That's how it is. Period.

Monday, January 15, 2007

LAST REMNANTS OF BYGONE ERA IN TYPESETTING

       (Originally published in the Colorado Editor, in-house journal of Colorado Press Association.)

On my list of endangered species are newspaper publishers who still use molten metal to typeset their product. I believe there are only two of these left in Colorado: Dean Coombs at the Saguache Crescent, and Eugene Thomas at the South Y-W Star in Kirk. They are the last remnants of an era in which it was common for each publisher to own a printing press with the means of supplying metal type to it, a time when heavy equipment dominated both the composing and printing phases of producing a newspaper.

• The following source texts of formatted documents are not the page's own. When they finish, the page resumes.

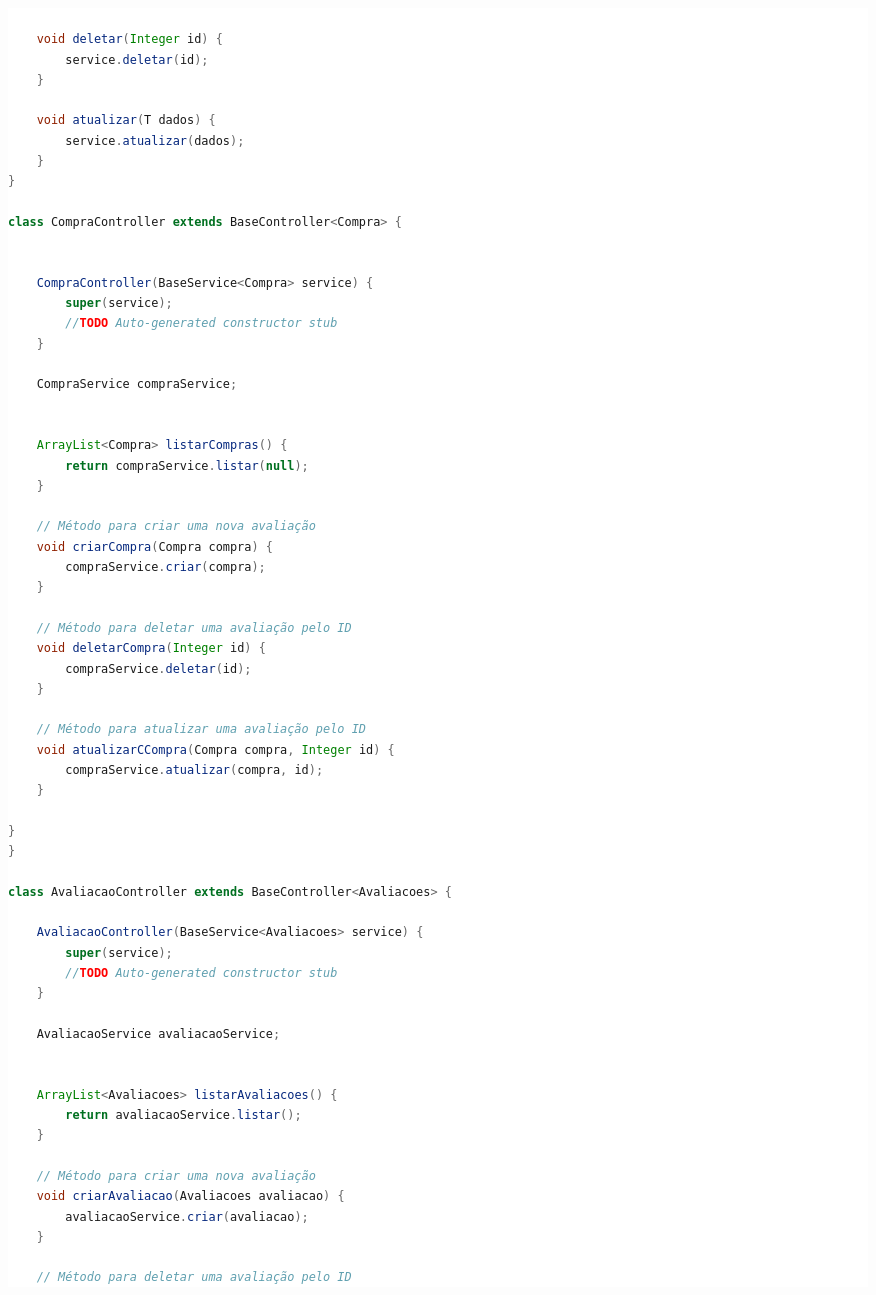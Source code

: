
 ```java

    void deletar(Integer id) {
        service.deletar(id);
    }

    void atualizar(T dados) {
        service.atualizar(dados);
    }
}

class CompraController extends BaseController<Compra> {
    

    CompraController(BaseService<Compra> service) {
        super(service);
        //TODO Auto-generated constructor stub
    }

    CompraService compraService;
 

    ArrayList<Compra> listarCompras() {
        return compraService.listar(null);
    }

    // Método para criar uma nova avaliação
    void criarCompra(Compra compra) {
        compraService.criar(compra);
    }

    // Método para deletar uma avaliação pelo ID
    void deletarCompra(Integer id) {
        compraService.deletar(id);
    }

    // Método para atualizar uma avaliação pelo ID
    void atualizarCCompra(Compra compra, Integer id) {
        compraService.atualizar(compra, id);
    }
    
}
}

class AvaliacaoController extends BaseController<Avaliacoes> {
    
    AvaliacaoController(BaseService<Avaliacoes> service) {
        super(service);
        //TODO Auto-generated constructor stub
    }

    AvaliacaoService avaliacaoService;
 

    ArrayList<Avaliacoes> listarAvaliacoes() {
        return avaliacaoService.listar();
    }

    // Método para criar uma nova avaliação
    void criarAvaliacao(Avaliacoes avaliacao) {
        avaliacaoService.criar(avaliacao);
    }

    // Método para deletar uma avaliação pelo ID
```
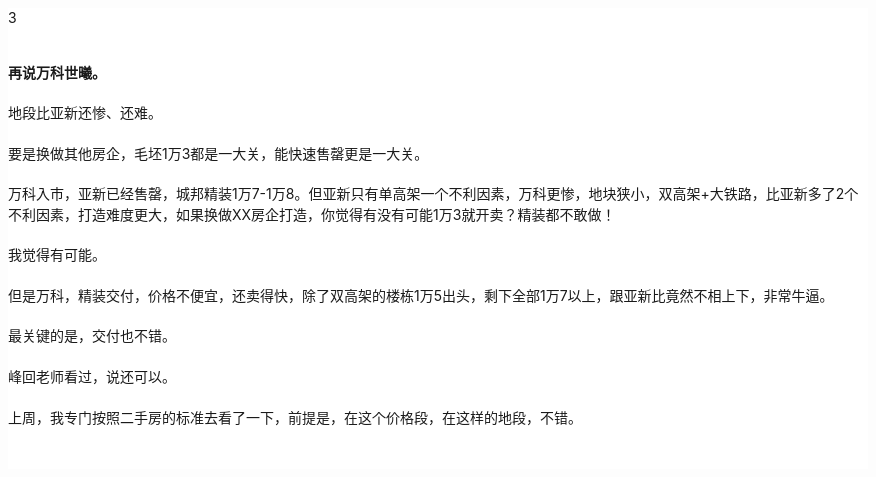 <section data-id="88257" data-color="#176eba" data-custom="#176eba" mpa-from-tpl="t"><section mpa-from-tpl="t"><section data-darkmode-bgcolor-15982387647567="rgb(23, 110, 186)" data-darkmode-original-bgcolor-15982387647567="rgb(23, 110, 186)" data-darkmode-color-15982387647567="rgb(255, 255, 255)" data-darkmode-original-color-15982387647567="rgb(255, 255, 255)" data-darkmode-bgcolor="rgb(23, 110, 186)" data-darkmode-original-bgcolor="rgb(23, 110, 186)" data-darkmode-color="rgb(255, 255, 255)" data-darkmode-original-color="rgb(255, 255, 255)" mpa-from-tpl="t"><section data-darkmode-bgcolor-15982387647567="rgb(23, 110, 186)" data-darkmode-original-bgcolor-15982387647567="rgb(23, 110, 186)" data-darkmode-color-15982387647567="rgb(254, 254, 254)" data-darkmode-original-color-15982387647567="rgb(254, 254, 254)" data-darkmode-bgcolor="rgb(23, 110, 186)" data-darkmode-original-bgcolor="rgb(23, 110, 186)" data-darkmode-color="rgb(254, 254, 254)" data-darkmode-original-color="rgb(254, 254, 254)" mpa-from-tpl="t"><section data-darkmode-bgcolor-15982387647567="rgb(23, 110, 186)" data-darkmode-original-bgcolor-15982387647567="rgb(23, 110, 186)" data-darkmode-color-15982387647567="rgb(254, 254, 254)" data-darkmode-original-color-15982387647567="rgb(254, 254, 254)" data-darkmode-bgcolor="rgb(23, 110, 186)" data-darkmode-original-bgcolor="rgb(23, 110, 186)" data-darkmode-color="rgb(254, 254, 254)" data-darkmode-original-color="rgb(254, 254, 254)" mpa-from-tpl="t"><p data-darkmode-bgcolor-15982387647567="rgb(23, 110, 186)" data-darkmode-original-bgcolor-15982387647567="rgb(23, 110, 186)" data-darkmode-color-15982387647567="rgb(254, 254, 254)" data-darkmode-original-color-15982387647567="rgb(254, 254, 254)" data-darkmode-bgcolor="rgb(23, 110, 186)" data-darkmode-original-bgcolor="rgb(23, 110, 186)" data-darkmode-color="rgb(254, 254, 254)" data-darkmode-original-color="rgb(254, 254, 254)"><span data-original-title="" title="" aria-describedby="tooltip191659" data-darkmode-bgcolor-15982387647567="rgb(23, 110, 186)" data-darkmode-original-bgcolor-15982387647567="rgb(23, 110, 186)" data-darkmode-color-15982387647567="rgb(254, 254, 254)" data-darkmode-original-color-15982387647567="rgb(254, 254, 254)" data-darkmode-bgcolor="rgb(23, 110, 186)" data-darkmode-original-bgcolor="rgb(23, 110, 186)" data-darkmode-color="rgb(254, 254, 254)" data-darkmode-original-color="rgb(254, 254, 254)">3</span></p></section></section></section></section></section></section></section></section></section><section><br></section><section><span><strong><span>再说万科世曦。</span></strong></span><br></section><section><span><br></span></section><section><span>地段比亚新还惨、还难。</span></section><section><span><br></span></section><section><span>要是换做其他房企，毛坯1万3都是一大关，能快速售罄更是一大关。</span></section><section><span><br></span></section><section><span>万科入市，亚新已经售罄，城邦精装1万7-1万8。但亚新只有单高架一个不利因素，万科更惨，地块狭小，双高架+大铁路，比亚新多了2个不利因素，打造难度更大，如果换做XX房企打造，你觉得有没有可能1万3就开卖？精装都不敢做！</span></section><section><span><br></span></section><section><span>我觉得有可能。</span></section><section><span><br></span></section><section><span>但是万科，精装交付，价格不便宜，还卖得快，除了双高架的楼栋1万5出头，剩下全部1万7以上，跟亚新比竟然不相上下，非常牛逼。</span></section><section><span><br></span></section><section><span>最关键的是，交付也不错。</span></section><section><span><br></span></section><section><span>峰回老师看过，说还可以。</span></section><section><span><br></span></section><section><span>上周，我专门按照二手房的标准去看了一下，前提是，在这个价格段，在这样的地段，不错。</span></section><section><span><br></span></section><section><span><br></span></section><section data-mpa-template="t" mpa-from-tpl="t"><section data-mpa-template="t" mpa-from-tpl="t"><section data-tools="新媒体排版" data-id="3750229" data-style-type="undefined" mpa-from-tpl="t"><section data-id="1858306" data-style-type="undefined" mpa-from-tpl="t"><section data-id="88257" data-color="#176eba" data-custom="#176eba" mpa-from-tpl="t"><section mpa-from-tpl="t"><section data-darkmode-bgcolor-15982387647567="rgb(23, 110, 186)" data-darkmode-original-bgcolor-15982387647567="rgb(23, 110, 186)" data-darkmode-color-15982387647567="rgb(255, 255, 255)" data-darkmode-original-color-15982387647567="rgb(255, 255, 255)" data-darkmode-bgcolor="rgb(23, 110, 186)" data-darkmode-original-bgcolor="rgb(23, 110, 186)" data-darkmode-color="rgb(255, 255, 255)" data-darkmode-original-color="rgb(255, 255, 255)" mpa-from-tpl="t"><section data-darkmode-bgcolor-15982387647567="rgb(23, 110, 186)" data-darkmode-original-bgcolor-15982387647567="rgb(23, 110, 186)" data-darkmode-color-15982387647567="rgb(254, 254, 254)" data-darkmode-original-color-15982387647567="rgb(254, 254, 254)" data-darkmode-bgcolor="rgb(23, 110, 186)" data-darkmode-original-bgcolor="rgb(23, 110, 186)" data-darkmode-color="rgb(254, 254, 254)" data-darkmode-original-color="rgb(254, 254, 254)" mpa-from-tpl="t"><section data-darkmode-bgcolor-15982387647567="rgb(23, 110, 186)" data-darkmode-original-bgcolor-15982387647567="rgb(23, 110, 186)" data-darkmode-color-15982387647567="rgb(254, 254, 254)" data-darkmode-original-color-15982387647567="rgb(254, 254, 254)" data-darkmode-bgcolor="rgb(23, 110, 186)" data-darkmode-original-bgcolor="rgb(23, 110, 186)" data-darkmode-color="rgb(254, 254, 254)" data-darkmode-original-color="rgb(254, 254, 254)" mpa-from-tpl="t"><p data-darkmode-bgcolor-15982387647567="rgb(23, 110, 186)" data-darkmode-original-bgcolor-15982387647567="rgb(23, 110, 186)" data-darkmode-color-15982387647567="rgb(254, 254, 254)" data-darkmode-original-color-15982387647567="rgb(254, 254, 254)" data-darkmode-bgcolor="rgb(23, 110, 186)" data-darkmode-original-bgcolor="rgb(23, 110, 186)" data-darkmode-color="rgb(254, 254, 254)" data-darkmode-original-color="rgb(254, 254, 254)">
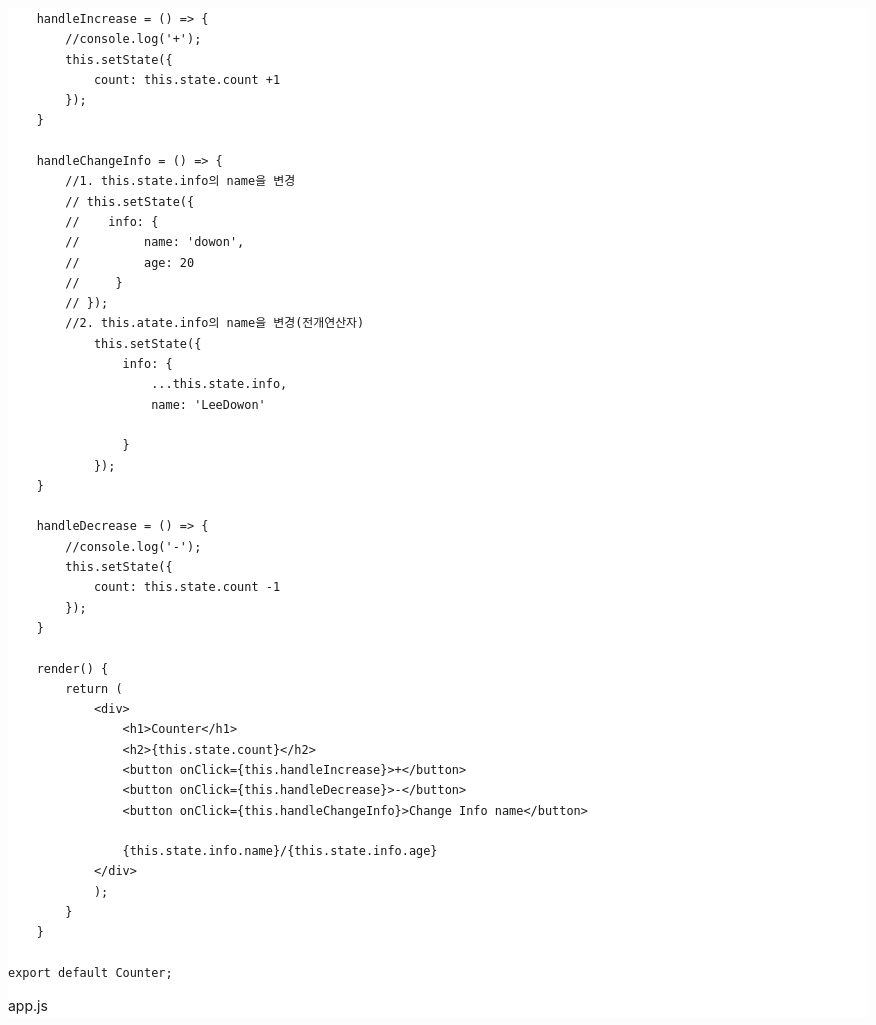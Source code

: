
 ```react
    handleIncrease = () => {
        //console.log('+');
        this.setState({
            count: this.state.count +1
        });
    }

    handleChangeInfo = () => {
        //1. this.state.info의 name을 변경
        // this.setState({
        //    info: {
        //         name: 'dowon',
        //         age: 20
        //     }
        // });
        //2. this.atate.info의 name을 변경(전개연산자)
            this.setState({
                info: {
                    ...this.state.info,
                    name: 'LeeDowon'

                }
            });
    }

    handleDecrease = () => {
        //console.log('-');
        this.setState({
            count: this.state.count -1
        });
    }

    render() {
        return (
            <div>
                <h1>Counter</h1>
                <h2>{this.state.count}</h2>
                <button onClick={this.handleIncrease}>+</button>
                <button onClick={this.handleDecrease}>-</button>
                <button onClick={this.handleChangeInfo}>Change Info name</button>

                {this.state.info.name}/{this.state.info.age}
            </div>
            );
        }
    }

export default Counter;
```

app.js
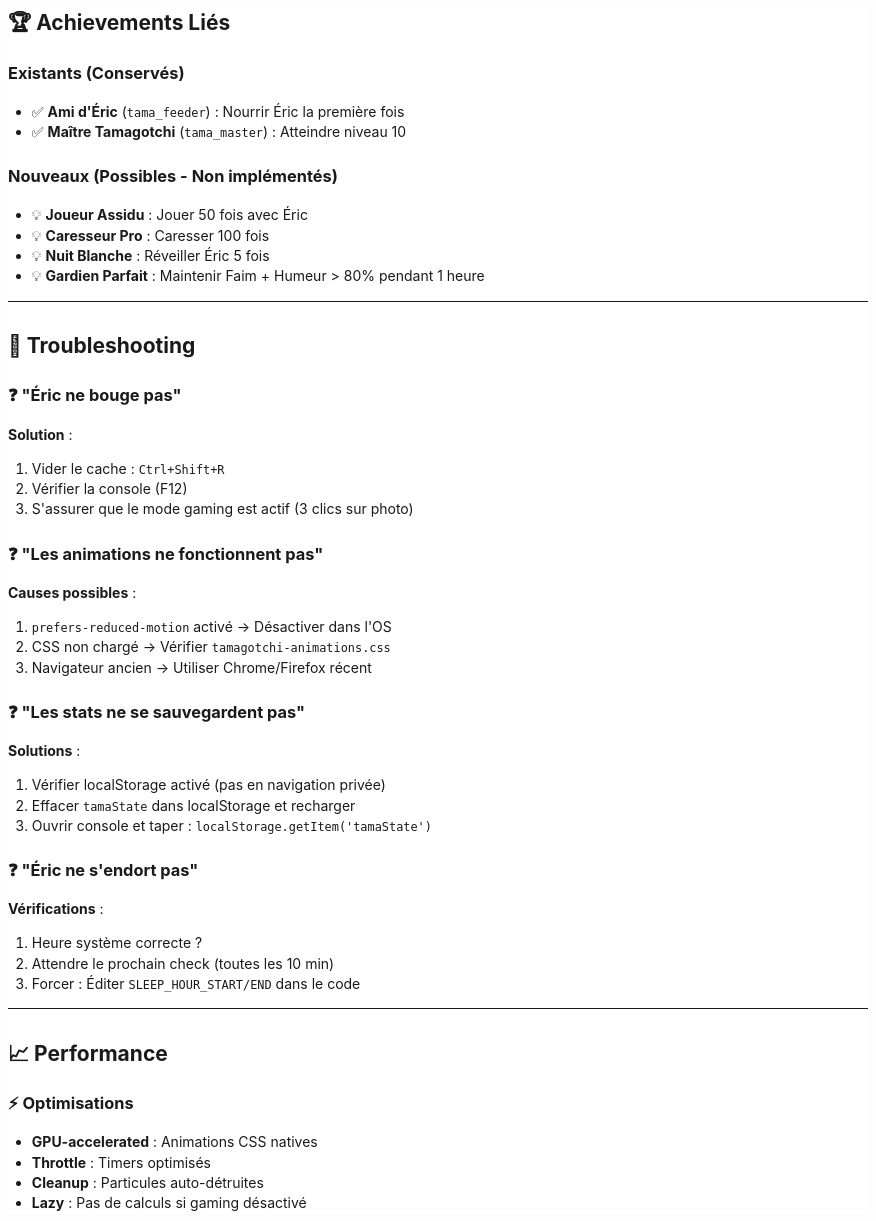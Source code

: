 ## 🏆 Achievements Liés

### Existants (Conservés)
- ✅ **Ami d'Éric** (`tama_feeder`) : Nourrir Éric la première fois
- ✅ **Maître Tamagotchi** (`tama_master`) : Atteindre niveau 10

### Nouveaux (Possibles - Non implémentés)
- 💡 **Joueur Assidu** : Jouer 50 fois avec Éric
- 💡 **Caresseur Pro** : Caresser 100 fois
- 💡 **Nuit Blanche** : Réveiller Éric 5 fois
- 💡 **Gardien Parfait** : Maintenir Faim + Humeur > 80% pendant 1 heure

---

## 🐛 Troubleshooting

### ❓ "Éric ne bouge pas"
**Solution** :
1. Vider le cache : `Ctrl+Shift+R`
2. Vérifier la console (F12)
3. S'assurer que le mode gaming est actif (3 clics sur photo)

### ❓ "Les animations ne fonctionnent pas"
**Causes possibles** :
1. `prefers-reduced-motion` activé → Désactiver dans l'OS
2. CSS non chargé → Vérifier `tamagotchi-animations.css`
3. Navigateur ancien → Utiliser Chrome/Firefox récent

### ❓ "Les stats ne se sauvegardent pas"
**Solutions** :
1. Vérifier localStorage activé (pas en navigation privée)
2. Effacer `tamaState` dans localStorage et recharger
3. Ouvrir console et taper : `localStorage.getItem('tamaState')`

### ❓ "Éric ne s'endort pas"
**Vérifications** :
1. Heure système correcte ?
2. Attendre le prochain check (toutes les 10 min)
3. Forcer : Éditer `SLEEP_HOUR_START/END` dans le code

---

## 📈 Performance

### ⚡ Optimisations
- **GPU-accelerated** : Animations CSS natives
- **Throttle** : Timers optimisés
- **Cleanup** : Particules auto-détruites
- **Lazy** : Pas de calculs si gaming désactivé
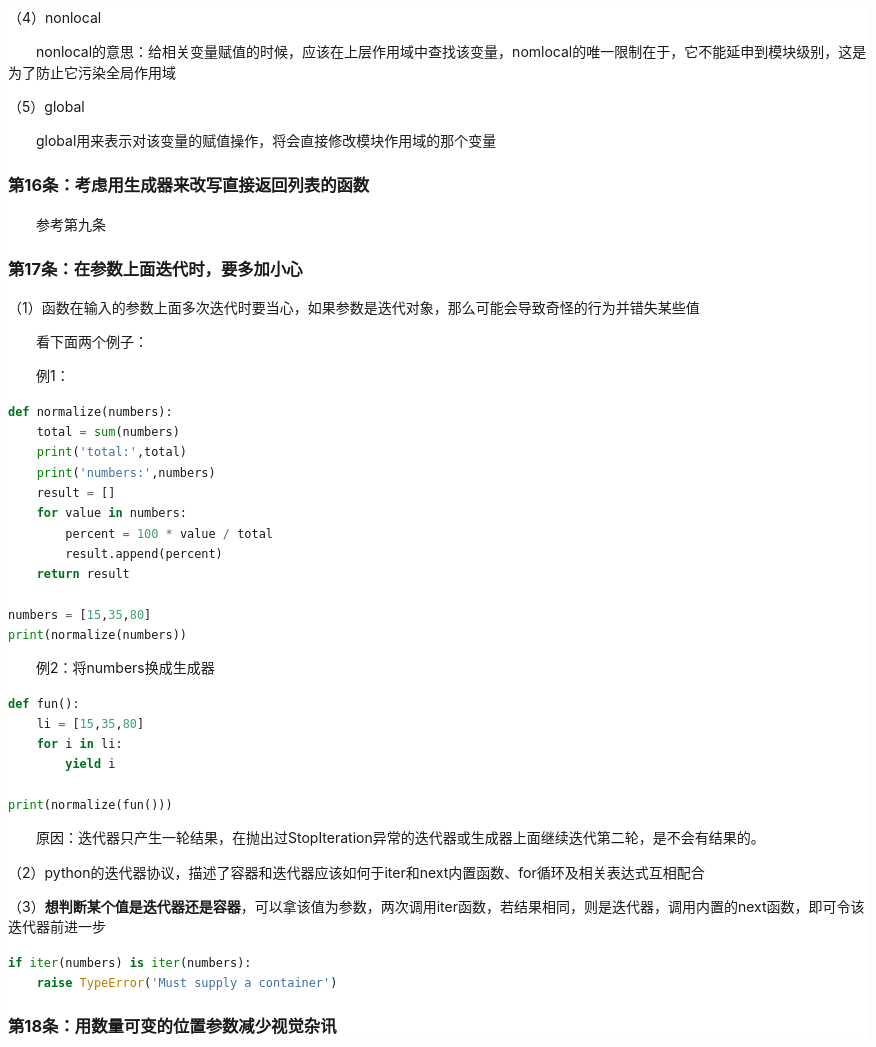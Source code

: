（4）nonlocal

　　nonlocal的意思：给相关变量赋值的时候，应该在上层作用域中查找该变量，nomlocal的唯一限制在于，它不能延申到模块级别，这是为了防止它污染全局作用域

（5）global

　　global用来表示对该变量的赋值操作，将会直接修改模块作用域的那个变量

### 第16条：考虑用生成器来改写直接返回列表的函数

　　参考第九条

### 第17条：在参数上面迭代时，要多加小心

（1）函数在输入的参数上面多次迭代时要当心，如果参数是迭代对象，那么可能会导致奇怪的行为并错失某些值

　　看下面两个例子：

　　例1：

```python
def normalize(numbers):
    total = sum(numbers)
    print('total:',total)
    print('numbers:',numbers)
    result = []
    for value in numbers:
        percent = 100 * value / total
        result.append(percent)
    return result
    
numbers = [15,35,80]
print(normalize(numbers))
```

　　例2：将numbers换成生成器

```python
def fun():
    li = [15,35,80]
    for i in li:
        yield i
        
print(normalize(fun()))
```

　　原因：迭代器只产生一轮结果，在抛出过StopIteration异常的迭代器或生成器上面继续迭代第二轮，是不会有结果的。

（2）python的迭代器协议，描述了容器和迭代器应该如何于iter和next内置函数、for循环及相关表达式互相配合

（3）**想判断某个值是迭代器还是容器**，可以拿该值为参数，两次调用iter函数，若结果相同，则是迭代器，调用内置的next函数，即可令该迭代器前进一步

```python
if iter(numbers) is iter(numbers):
    raise TypeError('Must supply a container')
```

### 第18条：用数量可变的位置参数减少视觉杂讯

Central to the hot-metal method of forming a line of type and casting it on a type-high base (called a slug) for strike-on printing is a machine called the Linotype. This marvelous contraption took the labor and slowness out of having to handpick each metal character from a partitioned wooden tray (type case) to compose lines of type for printing, only to have to meticulously return each character to its proper bin afterwards for reuse. The Linotype made it possible to cast a line of characters and automatically return each tiny character-mold (brass matrix) to its original channel in a storage magazine for reuse, doing the work of at least five people setting type by hand.

Marketed in 1886, the Linotype was heralded as the greatest advancement in printing since Gutenberg’s movable type in 1450. Its inventor, Baltimore resident Ottmar Mergenthaler, reportedly went berserk figuring it out. Certainly, many of us who have operated one of these iron monsters could easily understand why. Featuring a built-in crucible that melts the lead-antimony alloy used in typesetting, the Linotype had myriad steel rollers, drive-wheels, molds, knives, cams, elevators, levers, springs, belts, fragile brass matrices and a uniquely styled keyboard, all mounted on a cast-iron base. Standing even feet tall and weighing a ton, the Linotype is testimony to the pioneering editors who lugged these machines across prairie and mountain to spread the news. They were the unsung Pulitzer heroes.
 
Many believed that a Linotype had its own personality: it could balk at any time, but more aptly at press-time. It could hum right along, turning out galley after galley of type, only to ruin things by spitting hot metal and grinding to a halt. That’s one area where Linotypes held advantage over computers -- a person could usually get the Linotype going again by using a heavy “ball peen” and screwdriver to remove the spewed metal.

Why do publishers such as Coombs and Thomas hang onto this old-fashioned method of producing a newspaper? Part of the explanation might be that, like printer’s ink, “it gets into your bloodstream.” And you don’t mind because you enjoy the physical as well as the mental challenge it offers, plus the freedom of self-sufficiency.

Computers teamed-up with lithography to end the reign of the Linotype. Will the Web page do in the web press and newspapers?

(Retired and living in Longmont after 50 years of publishing small-town newspapers in Colorado, Percy Conarroe is a past-president and honorary lifetime member of the Colorado Press Association.)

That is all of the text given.